From a young friend, recently back from seminary, first attempting to land a date, and finding it less than intuitive:
“I wasn’t fully prepared for it at all. I mean, I’ve lived independently for two years now, go to college, make my own meals, I’m responsible for my own health and other important decisions, but I can’t assert any measure of control over my dating life? It’s just so weird and unsettling. And it isn’t romantic at all. Not that I’ve been on any dates yet, but still. It doesn’t feel nice at all.”
Tell me about it. It’s an odd feeling to be a highly capable human being, trusted with life, liberty, pursuit of happiness, drinking, gambling, voting, and huge responsibilities at work, but unable to get a date on one’s own power.
Effort is commensurate to return in so many aspects of your life. And yet, on this very key subject, you’re entirely helpless.

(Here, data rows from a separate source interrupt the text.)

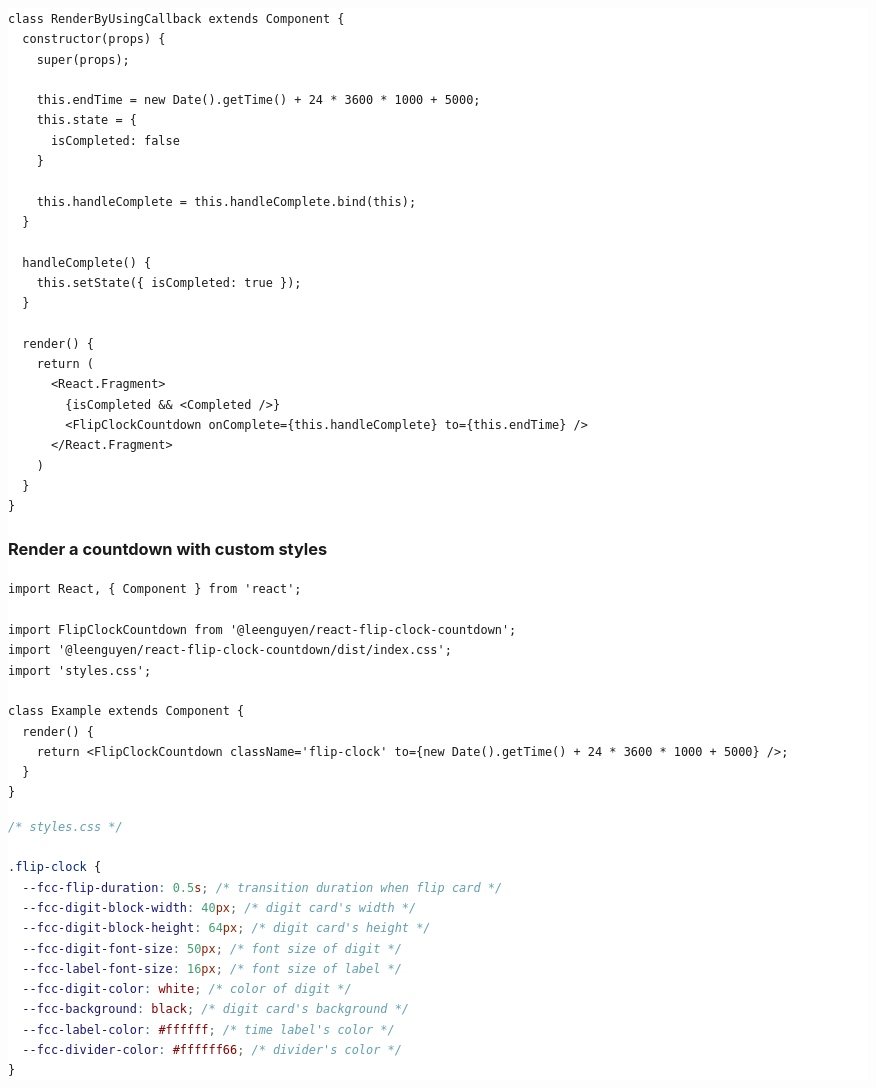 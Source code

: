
 ```tsx
class RenderByUsingCallback extends Component {
  constructor(props) {
    super(props);

    this.endTime = new Date().getTime() + 24 * 3600 * 1000 + 5000;
    this.state = {
      isCompleted: false
    }

    this.handleComplete = this.handleComplete.bind(this);
  }

  handleComplete() {
    this.setState({ isCompleted: true });
  }

  render() {
    return (
      <React.Fragment>
        {isCompleted && <Completed />}
        <FlipClockCountdown onComplete={this.handleComplete} to={this.endTime} />
      </React.Fragment>
    )
  }
}
```

### Render a countdown with custom styles

```tsx
import React, { Component } from 'react';

import FlipClockCountdown from '@leenguyen/react-flip-clock-countdown';
import '@leenguyen/react-flip-clock-countdown/dist/index.css';
import 'styles.css';

class Example extends Component {
  render() {
    return <FlipClockCountdown className='flip-clock' to={new Date().getTime() + 24 * 3600 * 1000 + 5000} />;
  }
}
```

```css
/* styles.css */

.flip-clock {
  --fcc-flip-duration: 0.5s; /* transition duration when flip card */
  --fcc-digit-block-width: 40px; /* digit card's width */
  --fcc-digit-block-height: 64px; /* digit card's height */
  --fcc-digit-font-size: 50px; /* font size of digit */
  --fcc-label-font-size: 16px; /* font size of label */
  --fcc-digit-color: white; /* color of digit */
  --fcc-background: black; /* digit card's background */
  --fcc-label-color: #ffffff; /* time label's color */
  --fcc-divider-color: #ffffff66; /* divider's color */
}
```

You pay the rent to live like you’re grown
You’re never behind on payments for your phone
But you can’t pick out a date on your own:
You must wait for an idea from the shadchan.

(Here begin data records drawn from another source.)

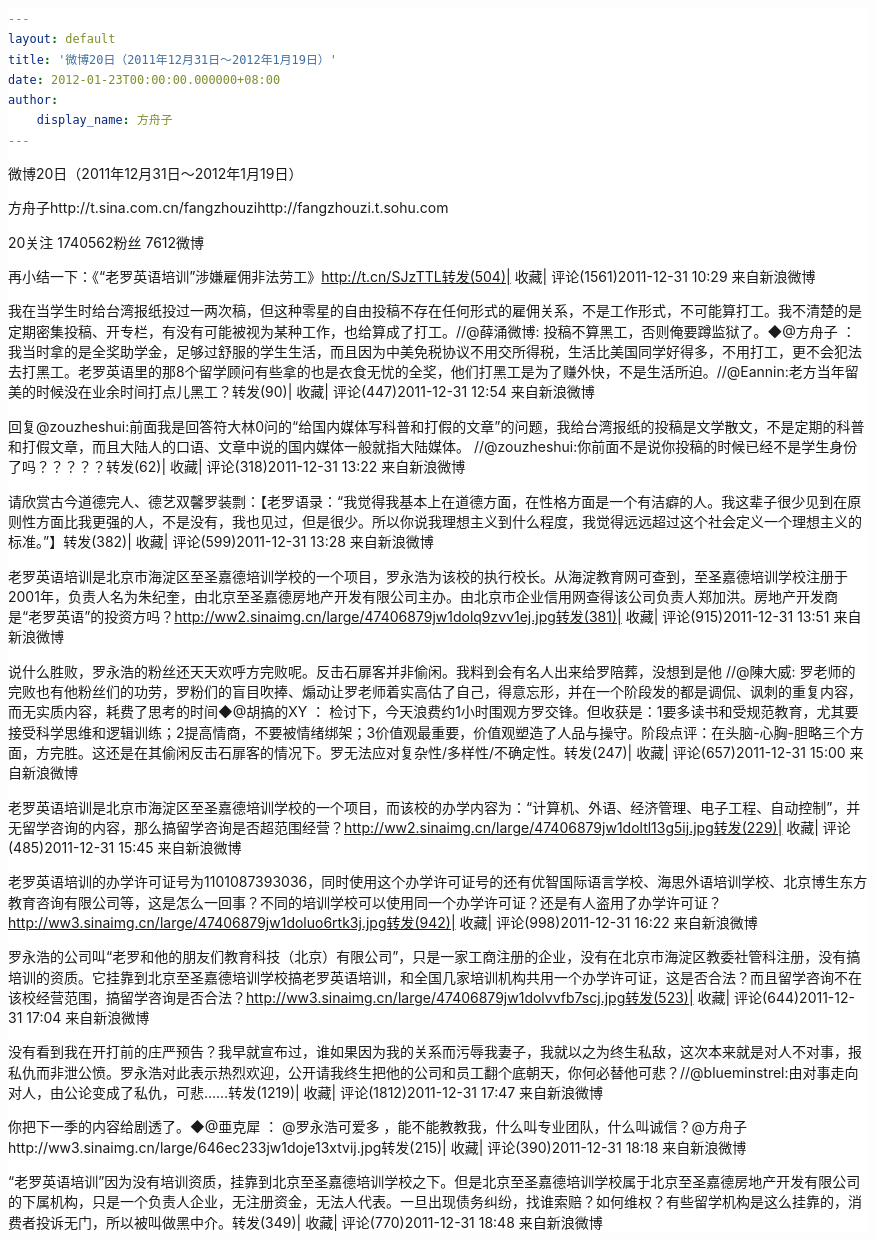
 ```yaml
---
layout: default
title: '微博20日（2011年12月31日～2012年1月19日）'
date: 2012-01-23T00:00:00.000000+08:00
author:
    display_name: 方舟子
---
```


微博20日（2011年12月31日～2012年1月19日）

方舟子http://t.sina.com.cn/fangzhouzihttp://fangzhouzi.t.sohu.com

20关注 1740562粉丝 7612微博

再小结一下：《“老罗英语培训”涉嫌雇佣非法劳工》http://t.cn/SJzTTL转发(504)| 收藏| 评论(1561)2011-12-31 10:29 来自新浪微博

我在当学生时给台湾报纸投过一两次稿，但这种零星的自由投稿不存在任何形式的雇佣关系，不是工作形式，不可能算打工。我不清楚的是定期密集投稿、开专栏，有没有可能被视为某种工作，也给算成了打工。//@薛涌微博: 投稿不算黑工，否则俺要蹲监狱了。◆@方舟子  ： 我当时拿的是全奖助学金，足够过舒服的学生生活，而且因为中美免税协议不用交所得税，生活比美国同学好得多，不用打工，更不会犯法去打黑工。老罗英语里的那8个留学顾问有些拿的也是衣食无忧的全奖，他们打黑工是为了赚外快，不是生活所迫。//@Eannin:老方当年留美的时候没在业余时间打点儿黑工？转发(90)| 收藏| 评论(447)2011-12-31 12:54 来自新浪微博

回复@zouzheshui:前面我是回答符大林0问的“给国内媒体写科普和打假的文章”的问题，我给台湾报纸的投稿是文学散文，不是定期的科普和打假文章，而且大陆人的口语、文章中说的国内媒体一般就指大陆媒体。 //@zouzheshui:你前面不是说你投稿的时候已经不是学生身份了吗？？？？？转发(62)| 收藏| 评论(318)2011-12-31 13:22 来自新浪微博

请欣赏古今道德完人、德艺双馨罗装剽：【老罗语录：“我觉得我基本上在道德方面，在性格方面是一个有洁癖的人。我这辈子很少见到在原则性方面比我更强的人，不是没有，我也见过，但是很少。所以你说我理想主义到什么程度，我觉得远远超过这个社会定义一个理想主义的标准。”】转发(382)| 收藏| 评论(599)2011-12-31 13:28 来自新浪微博

老罗英语培训是北京市海淀区至圣嘉德培训学校的一个项目，罗永浩为该校的执行校长。从海淀教育网可查到，至圣嘉德培训学校注册于2001年，负责人名为朱纪奎，由北京至圣嘉德房地产开发有限公司主办。由北京市企业信用网查得该公司负责人郑加洪。房地产开发商是“老罗英语”的投资方吗？http://ww2.sinaimg.cn/large/47406879jw1dolq9zvv1ej.jpg转发(381)| 收藏| 评论(915)2011-12-31 13:51 来自新浪微博

说什么胜败，罗永浩的粉丝还天天欢呼方完败呢。反击石扉客并非偷闲。我料到会有名人出来给罗陪葬，没想到是他 //@陳大威: 罗老师的完败也有他粉丝们的功劳，罗粉们的盲目吹捧、煽动让罗老师着实高估了自己，得意忘形，并在一个阶段发的都是调侃、讽刺的重复内容，而无实质内容，耗费了思考的时间◆@胡搞的XY ： 检讨下，今天浪费约1小时围观方罗交锋。但收获是：1要多读书和受规范教育，尤其要接受科学思维和逻辑训练；2提高情商，不要被情绪绑架；3价值观最重要，价值观塑造了人品与操守。阶段点评：在头脑-心胸-胆略三个方面，方完胜。这还是在其偷闲反击石扉客的情况下。罗无法应对复杂性/多样性/不确定性。转发(247)| 收藏| 评论(657)2011-12-31 15:00 来自新浪微博

老罗英语培训是北京市海淀区至圣嘉德培训学校的一个项目，而该校的办学内容为：“计算机、外语、经济管理、电子工程、自动控制”，并无留学咨询的内容，那么搞留学咨询是否超范围经营？http://ww2.sinaimg.cn/large/47406879jw1doltl13g5ij.jpg转发(229)| 收藏| 评论(485)2011-12-31 15:45 来自新浪微博

老罗英语培训的办学许可证号为1101087393036，同时使用这个办学许可证号的还有优智国际语言学校、海思外语培训学校、北京博生东方教育咨询有限公司等，这是怎么一回事？不同的培训学校可以使用同一个办学许可证？还是有人盗用了办学许可证？http://ww3.sinaimg.cn/large/47406879jw1doluo6rtk3j.jpg转发(942)| 收藏| 评论(998)2011-12-31 16:22 来自新浪微博

罗永浩的公司叫“老罗和他的朋友们教育科技（北京）有限公司”，只是一家工商注册的企业，没有在北京市海淀区教委社管科注册，没有搞培训的资质。它挂靠到北京至圣嘉德培训学校搞老罗英语培训，和全国几家培训机构共用一个办学许可证，这是否合法？而且留学咨询不在该校经营范围，搞留学咨询是否合法？http://ww3.sinaimg.cn/large/47406879jw1dolvvfb7scj.jpg转发(523)| 收藏| 评论(644)2011-12-31 17:04 来自新浪微博

没有看到我在开打前的庄严预告？我早就宣布过，谁如果因为我的关系而污辱我妻子，我就以之为终生私敌，这次本来就是对人不对事，报私仇而非泄公愤。罗永浩对此表示热烈欢迎，公开请我终生把他的公司和员工翻个底朝天，你何必替他可悲？//@blueminstrel:由对事走向对人，由公论变成了私仇，可悲……转发(1219)| 收藏| 评论(1812)2011-12-31 17:47 来自新浪微博

你把下一季的内容给剧透了。◆@亜克犀 ： @罗永浩可爱多 ，能不能教教我，什么叫专业团队，什么叫诚信？@方舟子http://ww3.sinaimg.cn/large/646ec233jw1doje13xtvij.jpg转发(215)| 收藏| 评论(390)2011-12-31 18:18 来自新浪微博

“老罗英语培训”因为没有培训资质，挂靠到北京至圣嘉德培训学校之下。但是北京至圣嘉德培训学校属于北京至圣嘉德房地产开发有限公司的下属机构，只是一个负责人企业，无注册资金，无法人代表。一旦出现债务纠纷，找谁索赔？如何维权？有些留学机构是这么挂靠的，消费者投诉无门，所以被叫做黑中介。转发(349)| 收藏| 评论(770)2011-12-31 18:48 来自新浪微博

At work you spend $40k before lunch
Your boss calls for you when he’s in a crunch
But you can’t get together with a boy for lunch
Without the suggestion of a shadchan.
You sock cash away in your 401k
You pack healthy brown bag for lunch every day
You attend a shiur and live the right way
But you can’t get a date without a shadchan.
You can drink alcohol responsibly
You can vote for the leader of our country
You can buy a ticket for the lottery
Which is like waiting for a date from the shadchan.
Your life is your own for 365
Only you control the things that keep you alive
But if you want a drone to help in your hive
You’ll have to wait to hear from a shadchan.
…okay, okay. Not a drone. But I was running out of rhymes, okay?